▶ Directions: Output the data in full. Keep every entry exactly as written.

▶ Excerpted data:
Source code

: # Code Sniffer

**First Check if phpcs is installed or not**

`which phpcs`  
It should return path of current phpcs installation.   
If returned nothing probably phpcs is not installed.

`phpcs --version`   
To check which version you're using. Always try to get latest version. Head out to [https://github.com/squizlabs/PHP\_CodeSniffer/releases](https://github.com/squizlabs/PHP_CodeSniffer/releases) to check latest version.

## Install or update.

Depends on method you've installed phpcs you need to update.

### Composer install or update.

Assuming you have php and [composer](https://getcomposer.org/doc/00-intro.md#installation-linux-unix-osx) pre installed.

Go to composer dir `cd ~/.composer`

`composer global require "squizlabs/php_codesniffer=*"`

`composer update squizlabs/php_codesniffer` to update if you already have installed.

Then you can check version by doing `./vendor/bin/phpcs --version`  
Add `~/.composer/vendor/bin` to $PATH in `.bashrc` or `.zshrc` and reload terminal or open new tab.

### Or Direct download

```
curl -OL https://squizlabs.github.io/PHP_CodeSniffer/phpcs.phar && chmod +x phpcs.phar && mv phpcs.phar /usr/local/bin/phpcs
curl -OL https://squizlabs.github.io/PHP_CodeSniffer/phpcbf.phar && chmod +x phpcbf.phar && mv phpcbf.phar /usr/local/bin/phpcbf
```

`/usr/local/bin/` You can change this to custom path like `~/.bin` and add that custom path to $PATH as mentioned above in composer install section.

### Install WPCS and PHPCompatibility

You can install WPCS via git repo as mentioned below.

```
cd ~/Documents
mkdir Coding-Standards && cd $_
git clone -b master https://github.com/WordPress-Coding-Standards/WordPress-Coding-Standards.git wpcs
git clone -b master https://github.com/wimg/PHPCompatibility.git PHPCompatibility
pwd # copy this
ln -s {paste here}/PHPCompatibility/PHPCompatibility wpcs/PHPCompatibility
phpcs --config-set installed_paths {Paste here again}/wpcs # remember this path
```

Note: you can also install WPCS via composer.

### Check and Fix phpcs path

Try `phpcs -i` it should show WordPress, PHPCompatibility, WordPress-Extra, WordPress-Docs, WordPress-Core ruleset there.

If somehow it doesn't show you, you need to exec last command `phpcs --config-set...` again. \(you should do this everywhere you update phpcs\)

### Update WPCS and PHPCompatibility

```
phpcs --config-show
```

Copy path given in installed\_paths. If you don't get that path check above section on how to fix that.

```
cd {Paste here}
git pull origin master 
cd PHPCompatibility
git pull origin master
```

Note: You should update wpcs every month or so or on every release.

▶ Result below:
Source code

: # Code Sniffer

**First Check if phpcs is installed or not**

`which phpcs`  
It should return path of current phpcs installation.   
If returned nothing probably phpcs is not installed.

`phpcs --version`   
To check which version you're using. Always try to get latest version. Head out to [https://github.com/squizlabs/PHP\_CodeSniffer/releases](https://github.com/squizlabs/PHP_CodeSniffer/releases) to check latest version.

## Install or update.

Depends on method you've installed phpcs you need to update.

### Composer install or update.

Assuming you have php and [composer](https://getcomposer.org/doc/00-intro.md#installation-linux-unix-osx) pre installed.

Go to composer dir `cd ~/.composer`

`composer global require "squizlabs/php_codesniffer=*"`

`composer update squizlabs/php_codesniffer` to update if you already have installed.

Then you can check version by doing `./vendor/bin/phpcs --version`  
Add `~/.composer/vendor/bin` to $PATH in `.bashrc` or `.zshrc` and reload terminal or open new tab.

### Or Direct download

```
curl -OL https://squizlabs.github.io/PHP_CodeSniffer/phpcs.phar && chmod +x phpcs.phar && mv phpcs.phar /usr/local/bin/phpcs
curl -OL https://squizlabs.github.io/PHP_CodeSniffer/phpcbf.phar && chmod +x phpcbf.phar && mv phpcbf.phar /usr/local/bin/phpcbf
```

`/usr/local/bin/` You can change this to custom path like `~/.bin` and add that custom path to $PATH as mentioned above in composer install section.

### Install WPCS and PHPCompatibility

You can install WPCS via git repo as mentioned below.

```
cd ~/Documents
mkdir Coding-Standards && cd $_
git clone -b master https://github.com/WordPress-Coding-Standards/WordPress-Coding-Standards.git wpcs
git clone -b master https://github.com/wimg/PHPCompatibility.git PHPCompatibility
pwd # copy this
ln -s {paste here}/PHPCompatibility/PHPCompatibility wpcs/PHPCompatibility
phpcs --config-set installed_paths {Paste here again}/wpcs # remember this path
```

Note: you can also install WPCS via composer.

### Check and Fix phpcs path

Try `phpcs -i` it should show WordPress, PHPCompatibility, WordPress-Extra, WordPress-Docs, WordPress-Core ruleset there.

If somehow it doesn't show you, you need to exec last command `phpcs --config-set...` again. \(you should do this everywhere you update phpcs\)

### Update WPCS and PHPCompatibility

```
phpcs --config-show
```

Copy path given in installed\_paths. If you don't get that path check above section on how to fix that.

```
cd {Paste here}
git pull origin master 
cd PHPCompatibility
git pull origin master
```

Note: You should update wpcs every month or so or on every release.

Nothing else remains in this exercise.